### What to work on
Repeat the data word for word, excluding every picture.

--- START ---

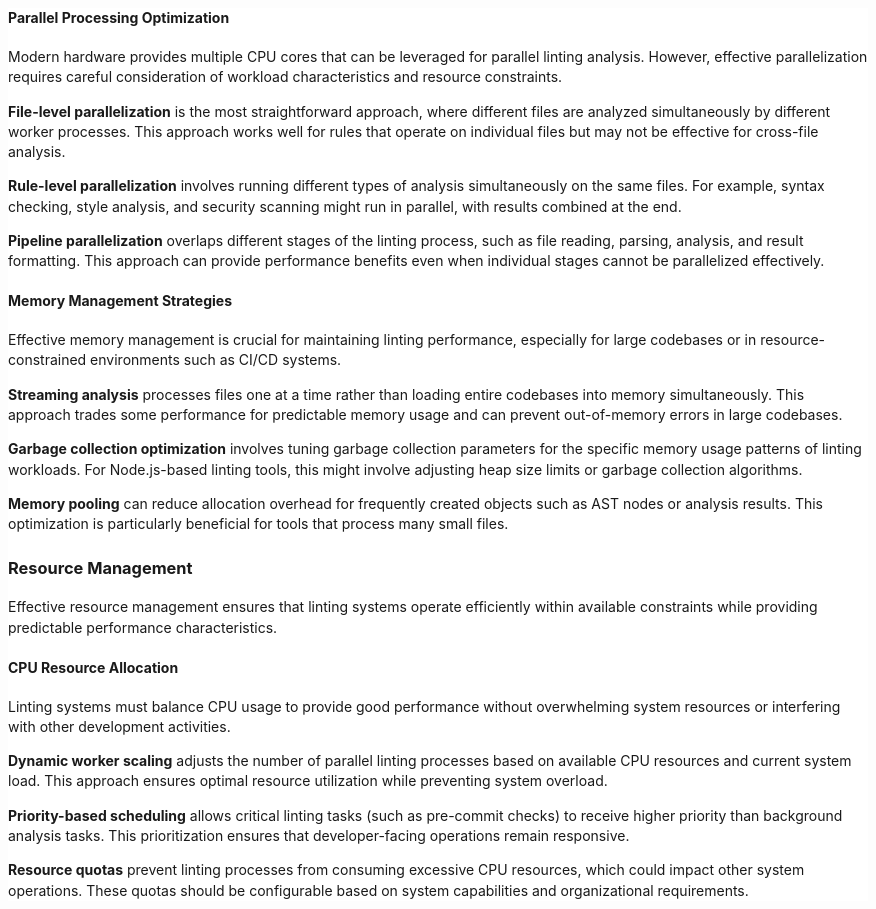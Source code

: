 #### Parallel Processing Optimization

Modern hardware provides multiple CPU cores that can be leveraged for parallel linting analysis. However, effective parallelization requires careful consideration of workload characteristics and resource constraints.

**File-level parallelization** is the most straightforward approach, where different files are analyzed simultaneously by different worker processes. This approach works well for rules that operate on individual files but may not be effective for cross-file analysis.

**Rule-level parallelization** involves running different types of analysis simultaneously on the same files. For example, syntax checking, style analysis, and security scanning might run in parallel, with results combined at the end.

**Pipeline parallelization** overlaps different stages of the linting process, such as file reading, parsing, analysis, and result formatting. This approach can provide performance benefits even when individual stages cannot be parallelized effectively.

#### Memory Management Strategies

Effective memory management is crucial for maintaining linting performance, especially for large codebases or in resource-constrained environments such as CI/CD systems.

**Streaming analysis** processes files one at a time rather than loading entire codebases into memory simultaneously. This approach trades some performance for predictable memory usage and can prevent out-of-memory errors in large codebases.

**Garbage collection optimization** involves tuning garbage collection parameters for the specific memory usage patterns of linting workloads. For Node.js-based linting tools, this might involve adjusting heap size limits or garbage collection algorithms.

**Memory pooling** can reduce allocation overhead for frequently created objects such as AST nodes or analysis results. This optimization is particularly beneficial for tools that process many small files.

### Resource Management

Effective resource management ensures that linting systems operate efficiently within available constraints while providing predictable performance characteristics.

#### CPU Resource Allocation

Linting systems must balance CPU usage to provide good performance without overwhelming system resources or interfering with other development activities.

**Dynamic worker scaling** adjusts the number of parallel linting processes based on available CPU resources and current system load. This approach ensures optimal resource utilization while preventing system overload.

**Priority-based scheduling** allows critical linting tasks (such as pre-commit checks) to receive higher priority than background analysis tasks. This prioritization ensures that developer-facing operations remain responsive.

**Resource quotas** prevent linting processes from consuming excessive CPU resources, which could impact other system operations. These quotas should be configurable based on system capabilities and organizational requirements.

--- END ---

### Answer space
Source code

: #### Parallel Processing Optimization

Modern hardware provides multiple CPU cores that can be leveraged for parallel linting analysis. However, effective parallelization requires careful consideration of workload characteristics and resource constraints.

**File-level parallelization** is the most straightforward approach, where different files are analyzed simultaneously by different worker processes. This approach works well for rules that operate on individual files but may not be effective for cross-file analysis.

**Rule-level parallelization** involves running different types of analysis simultaneously on the same files. For example, syntax checking, style analysis, and security scanning might run in parallel, with results combined at the end.

**Pipeline parallelization** overlaps different stages of the linting process, such as file reading, parsing, analysis, and result formatting. This approach can provide performance benefits even when individual stages cannot be parallelized effectively.

#### Memory Management Strategies

Effective memory management is crucial for maintaining linting performance, especially for large codebases or in resource-constrained environments such as CI/CD systems.

**Streaming analysis** processes files one at a time rather than loading entire codebases into memory simultaneously. This approach trades some performance for predictable memory usage and can prevent out-of-memory errors in large codebases.

**Garbage collection optimization** involves tuning garbage collection parameters for the specific memory usage patterns of linting workloads. For Node.js-based linting tools, this might involve adjusting heap size limits or garbage collection algorithms.

**Memory pooling** can reduce allocation overhead for frequently created objects such as AST nodes or analysis results. This optimization is particularly beneficial for tools that process many small files.

### Resource Management

Effective resource management ensures that linting systems operate efficiently within available constraints while providing predictable performance characteristics.

#### CPU Resource Allocation

Linting systems must balance CPU usage to provide good performance without overwhelming system resources or interfering with other development activities.

**Dynamic worker scaling** adjusts the number of parallel linting processes based on available CPU resources and current system load. This approach ensures optimal resource utilization while preventing system overload.

**Priority-based scheduling** allows critical linting tasks (such as pre-commit checks) to receive higher priority than background analysis tasks. This prioritization ensures that developer-facing operations remain responsive.

**Resource quotas** prevent linting processes from consuming excessive CPU resources, which could impact other system operations. These quotas should be configurable based on system capabilities and organizational requirements.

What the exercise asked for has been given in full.